Le jour où Yudhi Widdyantoro, professeur de yoga à Djakarta,
s'est retrouvé devant une brochette d'oulémas en train de justifier
son activité, il s'est demandé s'il ne rêvait pas. Mais non, Yudhi
Widdyantoro ne rêvait pas, ce matin du 2 décembre, et même s'il rit
volontiers aujourd'hui de l'absurdité de la situation, il n'est pas
sûr de trouver ça, au fond, vraiment drôle.

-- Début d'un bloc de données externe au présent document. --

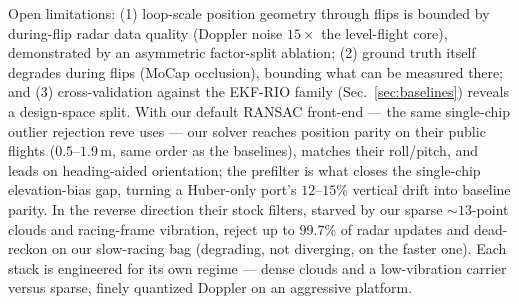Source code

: \documentclass[conference]{IEEEtran}
\begin{document}
Open limitations: (1) loop-scale position geometry through flips is
bounded by during-flip radar data quality (Doppler noise
$15\times$ the level-flight core), demonstrated by an asymmetric
factor-split ablation; (2) ground truth itself degrades during flips
(MoCap occlusion), bounding what can be measured there; and
(3) cross-validation against the EKF-RIO family
(Sec.~\ref{sec:baselines}) reveals a design-space split.  With our
default RANSAC front-end --- the same single-chip outlier rejection
\mbox{reve} uses --- our solver reaches position parity on their public
flights ($0.5$--$1.9$\,m, same order as the baselines), matches their
roll/pitch, and leads on heading-aided orientation; the prefilter is
what closes the single-chip elevation-bias gap, turning a Huber-only
port's $12$--$15\%$ vertical drift into baseline parity.  In the reverse
direction their stock filters, starved by our sparse ${\sim}13$-point
clouds and racing-frame vibration, reject up to 99.7\% of radar updates
and dead-reckon on our slow-racing bag (degrading, not diverging, on the
faster one).  Each stack is engineered for its own regime --- dense
clouds and a low-vibration carrier versus sparse, finely quantized
Doppler on an aggressive platform.



\end{document}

L'affaire est partie de Malaisie où, un mois plus tôt, le Conseil
national des fatwas avait décrété que la pratique du yoga était
"haram" (interdite) pour les musulmans, car teintée d'hindouisme. A
peine les amateurs de yoga commençaient-ils à s'en indigner que,
déjà, la question traversait le détroit de Malacca et gagnait
l'immeuble flambant neuf du Conseil des oulémas d'Indonésie à
Djakarta : fallait-il aussi décréter le yoga "haram" en Indonésie,
pays qui, avec 240 millions d'habitants dont 85 % de musulmans,
abrite la plus forte population musulmane du monde ? Le Conseil
décida d'"enquêter".
C'est ainsi que Yudhi se retrouva, avec quelques collègues yogis,
devant sept hiérarques religieux, à répondre à des questions sur
"le rituel du yoga". L'atmosphère s'est un peu gâtée lorsqu'un des
oulémas a demandé à Yudhi, qui trouvait cette convocation "ridicule
et arrogante", s'il était musulman. "Oui, sur ma carte d'identité",
a-t-il dit. "Vous priez ?" "J'ai répondu non et je suis parti,
parce que j'avais un rendez-vous." Depuis, certains de ses
collègues le battent froid.
Dernier symptôme de la dynamique qui secoue l'islam indonésien,
dont la solide tradition d'ouverture et de tolérance est mise à
l'épreuve par le militantisme de groupes conservateurs depuis
quelques années, l'affaire du yoga suit son cours. L'intelligentsia
de la capitale préfère s'en amuser, après le choc des deux
controverses qui ont marqué 2008 : en juin, un décret
gouvernemental a gelé les activités de la secte musulmane des
Ahmadis, que les radicaux considèrent comme "déviante" parce
qu'elle vénère son propre prophète ; puis, le 30 octobre, la loi
anti-pornographie a été adoptée au terme d'un long combat entre
courants libéral et conservateur de la société et de l'islam
indonésiens.
Guntur Romli ne risque pas d'oublier la bataille des Ahmadis - il
en porte les cicatrices sur le visage, autour de l'oeil droit. Le
1er juin, il se trouvait parmi les manifestants rassemblés dans le
centre de Djakarta pour soutenir le pluralisme religieux et le
droit des Ahmadis à exister, lorsqu'un groupe de nervis des
islamistes radicaux, le Front des défenseurs de l'islam (FPI),
armés de bâtons, a attaqué la manifestation. Plus de 70 personnes
ont été blessées ; Guntur Romli s'est retrouvé à l'hôpital avec le
nez cassé et trois heures d'opération pour sauver son oeil. "C'est
là que ça a commencé, en Indonésie, dit ce jeune intellectuel, qui
a étudié l'islam en Egypte pendant six ans. C'était la première
agression de l'islam progressiste par l'islam radical."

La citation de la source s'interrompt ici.